▶ [EXERCISE BRIEF]
Copy each line from the data that has the word "have" in it.

(Collected data entries)
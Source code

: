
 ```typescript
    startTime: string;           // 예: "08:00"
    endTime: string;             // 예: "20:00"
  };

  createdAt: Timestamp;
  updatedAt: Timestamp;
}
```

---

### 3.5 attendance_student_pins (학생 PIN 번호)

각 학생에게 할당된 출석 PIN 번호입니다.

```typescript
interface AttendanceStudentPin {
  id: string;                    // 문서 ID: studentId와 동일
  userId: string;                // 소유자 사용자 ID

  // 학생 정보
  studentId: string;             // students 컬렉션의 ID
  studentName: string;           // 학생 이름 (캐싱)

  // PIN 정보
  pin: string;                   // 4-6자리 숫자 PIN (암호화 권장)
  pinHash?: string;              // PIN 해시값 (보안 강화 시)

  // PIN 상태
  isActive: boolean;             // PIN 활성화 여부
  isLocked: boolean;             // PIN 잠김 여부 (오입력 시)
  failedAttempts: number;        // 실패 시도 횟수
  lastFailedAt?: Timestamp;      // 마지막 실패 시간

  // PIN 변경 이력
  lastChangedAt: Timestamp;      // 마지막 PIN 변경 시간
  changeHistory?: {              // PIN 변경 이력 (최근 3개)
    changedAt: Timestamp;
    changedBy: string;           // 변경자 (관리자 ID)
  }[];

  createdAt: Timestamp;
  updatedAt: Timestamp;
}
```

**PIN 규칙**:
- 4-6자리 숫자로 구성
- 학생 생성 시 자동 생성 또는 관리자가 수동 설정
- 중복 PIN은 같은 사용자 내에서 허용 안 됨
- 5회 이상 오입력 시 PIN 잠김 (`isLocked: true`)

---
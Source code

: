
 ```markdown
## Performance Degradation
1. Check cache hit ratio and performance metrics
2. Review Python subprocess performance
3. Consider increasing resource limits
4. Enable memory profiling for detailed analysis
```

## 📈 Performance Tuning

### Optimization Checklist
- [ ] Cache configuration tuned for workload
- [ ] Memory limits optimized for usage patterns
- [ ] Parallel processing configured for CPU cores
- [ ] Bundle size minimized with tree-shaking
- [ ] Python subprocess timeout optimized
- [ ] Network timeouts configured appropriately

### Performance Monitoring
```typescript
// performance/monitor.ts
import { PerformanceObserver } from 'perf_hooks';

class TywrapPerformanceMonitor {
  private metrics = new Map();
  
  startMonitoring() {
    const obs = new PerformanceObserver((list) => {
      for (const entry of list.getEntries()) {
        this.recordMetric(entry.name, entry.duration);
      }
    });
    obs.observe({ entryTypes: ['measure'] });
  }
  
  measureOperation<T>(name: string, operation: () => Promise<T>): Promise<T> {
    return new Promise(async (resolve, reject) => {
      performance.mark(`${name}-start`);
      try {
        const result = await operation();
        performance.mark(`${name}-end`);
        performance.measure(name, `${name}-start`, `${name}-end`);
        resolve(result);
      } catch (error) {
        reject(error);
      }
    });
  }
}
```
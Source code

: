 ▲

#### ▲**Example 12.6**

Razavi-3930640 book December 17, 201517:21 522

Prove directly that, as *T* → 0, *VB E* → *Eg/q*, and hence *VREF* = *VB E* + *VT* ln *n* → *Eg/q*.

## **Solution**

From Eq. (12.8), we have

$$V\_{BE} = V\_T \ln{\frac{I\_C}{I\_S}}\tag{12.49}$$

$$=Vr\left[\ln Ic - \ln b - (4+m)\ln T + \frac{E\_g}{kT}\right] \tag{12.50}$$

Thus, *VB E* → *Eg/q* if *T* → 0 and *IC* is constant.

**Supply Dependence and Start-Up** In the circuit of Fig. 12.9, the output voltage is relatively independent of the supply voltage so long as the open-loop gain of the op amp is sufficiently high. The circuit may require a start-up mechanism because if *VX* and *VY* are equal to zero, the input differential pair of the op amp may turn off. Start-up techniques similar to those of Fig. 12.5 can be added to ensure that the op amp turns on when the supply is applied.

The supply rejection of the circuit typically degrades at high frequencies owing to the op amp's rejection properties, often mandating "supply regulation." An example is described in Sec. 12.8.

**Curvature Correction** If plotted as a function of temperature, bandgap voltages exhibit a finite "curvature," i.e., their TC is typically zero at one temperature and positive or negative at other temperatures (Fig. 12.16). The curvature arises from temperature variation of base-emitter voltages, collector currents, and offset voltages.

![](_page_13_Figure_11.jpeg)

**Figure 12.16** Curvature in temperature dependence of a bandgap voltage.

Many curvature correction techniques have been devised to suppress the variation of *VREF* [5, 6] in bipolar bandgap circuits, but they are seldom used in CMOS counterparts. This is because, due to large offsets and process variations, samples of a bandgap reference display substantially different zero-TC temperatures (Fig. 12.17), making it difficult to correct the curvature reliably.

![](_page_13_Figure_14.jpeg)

▶ [REPLY TO THE EXERCISE]
From Eq. (12.8), we have
Many curvature correction techniques have been devised to suppress the variation of *VREF* [5, 6] in bipolar bandgap circuits, but they are seldom used in CMOS counterparts. This is because, due to large offsets and process variations, samples of a bandgap reference display substantially different zero-TC temperatures (Fig. 12.17), making it difficult to correct the curvature reliably.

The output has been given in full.